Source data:
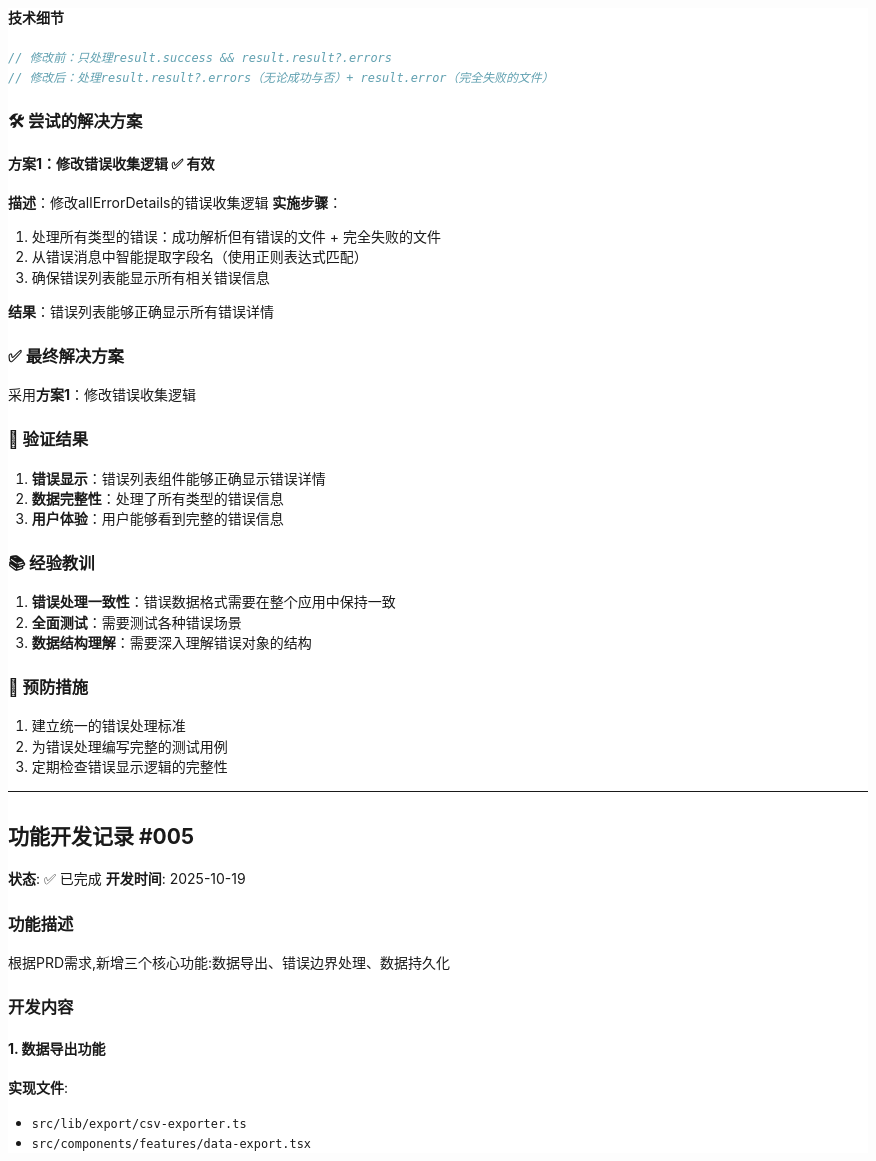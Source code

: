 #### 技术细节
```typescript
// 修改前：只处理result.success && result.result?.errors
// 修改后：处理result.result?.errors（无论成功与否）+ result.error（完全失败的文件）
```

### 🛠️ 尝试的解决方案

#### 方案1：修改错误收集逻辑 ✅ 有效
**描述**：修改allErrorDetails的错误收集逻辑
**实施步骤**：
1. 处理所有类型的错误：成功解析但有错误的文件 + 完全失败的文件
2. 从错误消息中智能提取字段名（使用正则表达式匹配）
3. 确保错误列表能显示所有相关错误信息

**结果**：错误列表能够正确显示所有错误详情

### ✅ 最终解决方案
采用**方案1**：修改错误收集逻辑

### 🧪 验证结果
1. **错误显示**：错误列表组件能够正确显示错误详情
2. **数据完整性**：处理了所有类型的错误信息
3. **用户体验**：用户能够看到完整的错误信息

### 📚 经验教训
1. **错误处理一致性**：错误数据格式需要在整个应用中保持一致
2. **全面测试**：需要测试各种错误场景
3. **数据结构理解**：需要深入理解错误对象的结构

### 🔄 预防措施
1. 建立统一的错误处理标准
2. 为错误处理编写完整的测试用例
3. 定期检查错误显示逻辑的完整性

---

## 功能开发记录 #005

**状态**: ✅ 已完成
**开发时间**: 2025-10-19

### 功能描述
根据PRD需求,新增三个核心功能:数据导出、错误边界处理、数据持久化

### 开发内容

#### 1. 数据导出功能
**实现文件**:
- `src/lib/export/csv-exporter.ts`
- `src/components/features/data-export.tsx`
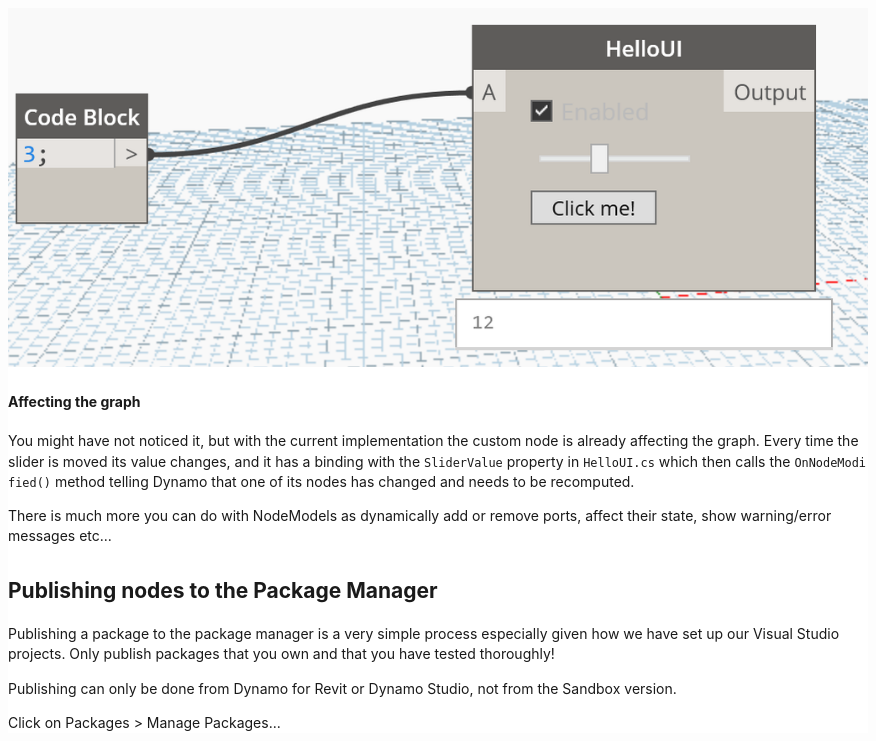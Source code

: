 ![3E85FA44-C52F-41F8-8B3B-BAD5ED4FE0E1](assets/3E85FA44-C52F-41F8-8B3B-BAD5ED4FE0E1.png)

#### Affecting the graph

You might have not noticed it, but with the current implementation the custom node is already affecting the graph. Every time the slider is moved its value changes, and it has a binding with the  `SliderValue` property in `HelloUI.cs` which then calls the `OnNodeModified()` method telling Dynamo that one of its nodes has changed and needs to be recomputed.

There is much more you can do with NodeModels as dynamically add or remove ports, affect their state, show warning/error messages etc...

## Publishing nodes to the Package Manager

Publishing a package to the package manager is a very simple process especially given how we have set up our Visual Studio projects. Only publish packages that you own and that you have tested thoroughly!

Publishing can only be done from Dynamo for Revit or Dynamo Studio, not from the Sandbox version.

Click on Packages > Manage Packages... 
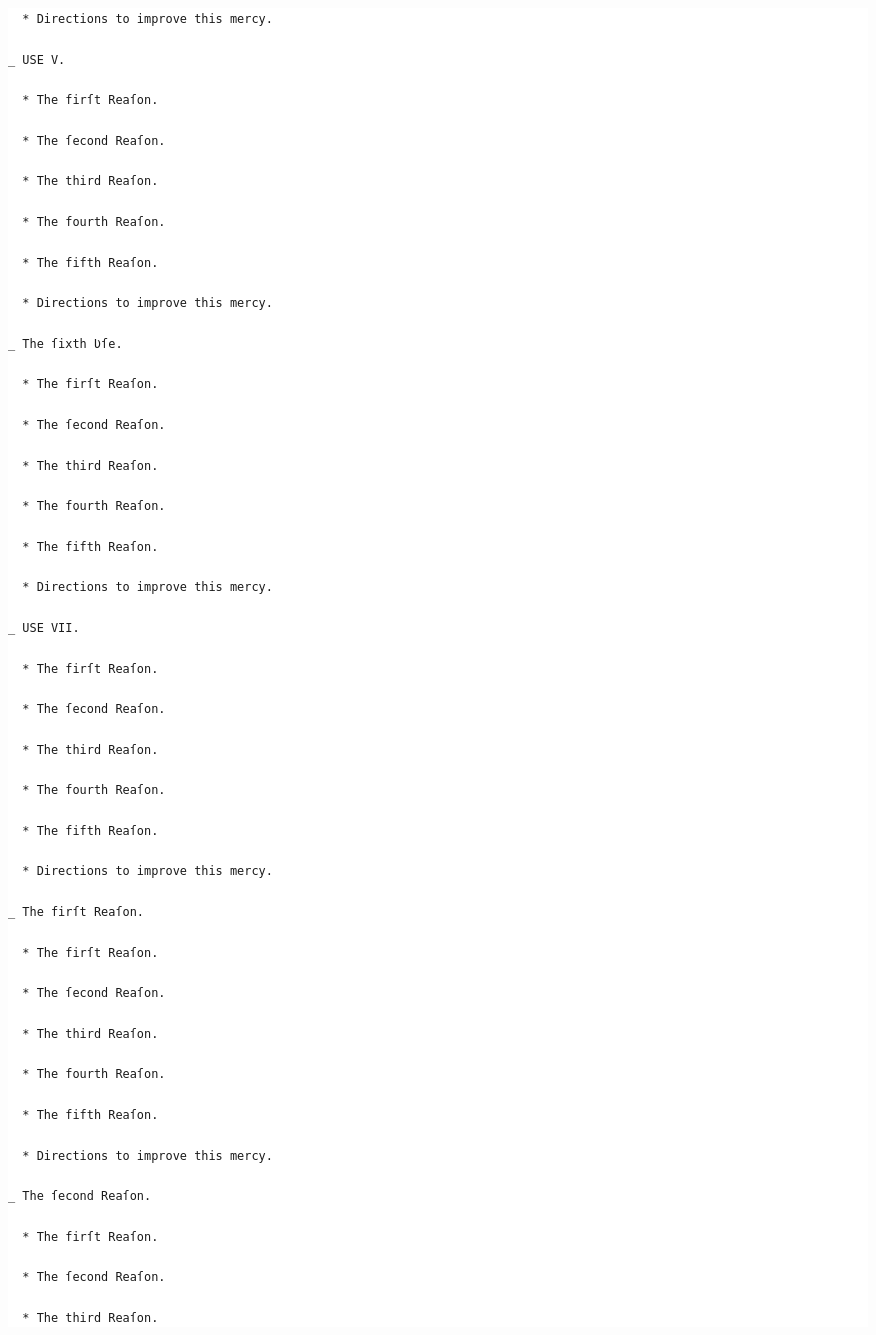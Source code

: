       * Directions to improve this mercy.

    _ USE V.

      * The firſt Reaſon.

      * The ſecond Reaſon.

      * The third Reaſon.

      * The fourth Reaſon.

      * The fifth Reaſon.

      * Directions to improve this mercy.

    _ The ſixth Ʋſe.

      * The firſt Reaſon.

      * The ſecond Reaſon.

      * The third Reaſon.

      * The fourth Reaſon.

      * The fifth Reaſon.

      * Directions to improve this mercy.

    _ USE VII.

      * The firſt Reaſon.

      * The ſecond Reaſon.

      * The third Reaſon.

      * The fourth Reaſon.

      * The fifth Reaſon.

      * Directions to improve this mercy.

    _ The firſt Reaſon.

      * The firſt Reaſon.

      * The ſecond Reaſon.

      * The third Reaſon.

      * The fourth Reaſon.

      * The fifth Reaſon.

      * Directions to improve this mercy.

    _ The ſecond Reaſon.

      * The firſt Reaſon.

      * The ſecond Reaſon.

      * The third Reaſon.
--
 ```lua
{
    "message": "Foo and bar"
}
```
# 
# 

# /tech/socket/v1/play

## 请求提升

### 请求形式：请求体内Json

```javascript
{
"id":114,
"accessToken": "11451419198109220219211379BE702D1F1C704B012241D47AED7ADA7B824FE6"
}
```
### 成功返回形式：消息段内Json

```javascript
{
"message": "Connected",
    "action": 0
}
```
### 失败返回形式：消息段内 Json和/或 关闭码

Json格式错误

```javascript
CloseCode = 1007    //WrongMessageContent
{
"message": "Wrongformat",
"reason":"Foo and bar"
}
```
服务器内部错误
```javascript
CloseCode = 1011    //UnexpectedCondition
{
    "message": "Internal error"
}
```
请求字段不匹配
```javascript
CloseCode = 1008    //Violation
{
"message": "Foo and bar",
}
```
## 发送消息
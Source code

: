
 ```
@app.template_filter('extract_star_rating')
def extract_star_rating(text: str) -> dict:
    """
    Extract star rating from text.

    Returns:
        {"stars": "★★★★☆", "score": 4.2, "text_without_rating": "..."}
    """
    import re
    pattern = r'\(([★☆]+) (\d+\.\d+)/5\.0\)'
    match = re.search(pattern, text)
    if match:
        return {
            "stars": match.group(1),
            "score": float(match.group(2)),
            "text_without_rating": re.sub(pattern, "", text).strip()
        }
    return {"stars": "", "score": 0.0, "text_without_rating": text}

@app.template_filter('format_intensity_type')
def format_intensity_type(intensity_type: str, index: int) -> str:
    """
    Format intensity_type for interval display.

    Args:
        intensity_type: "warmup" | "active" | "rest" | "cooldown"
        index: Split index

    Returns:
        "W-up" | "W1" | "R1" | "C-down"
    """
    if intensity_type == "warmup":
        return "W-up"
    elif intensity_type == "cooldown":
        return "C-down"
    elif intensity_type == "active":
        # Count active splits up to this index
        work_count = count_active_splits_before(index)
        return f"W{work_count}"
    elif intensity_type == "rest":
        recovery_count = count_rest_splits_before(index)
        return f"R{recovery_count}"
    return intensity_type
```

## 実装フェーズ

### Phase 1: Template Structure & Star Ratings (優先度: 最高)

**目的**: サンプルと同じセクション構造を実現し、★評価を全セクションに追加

WORK REQUEST: A line qualifies when it holds the word "pattern"; report all qualifying lines from the records above.

TASK RESULT:
    pattern = r'\(([★☆]+) (\d+\.\d+)/5\.0\)'
    match = re.search(pattern, text)
            "text_without_rating": re.sub(pattern, "", text).strip()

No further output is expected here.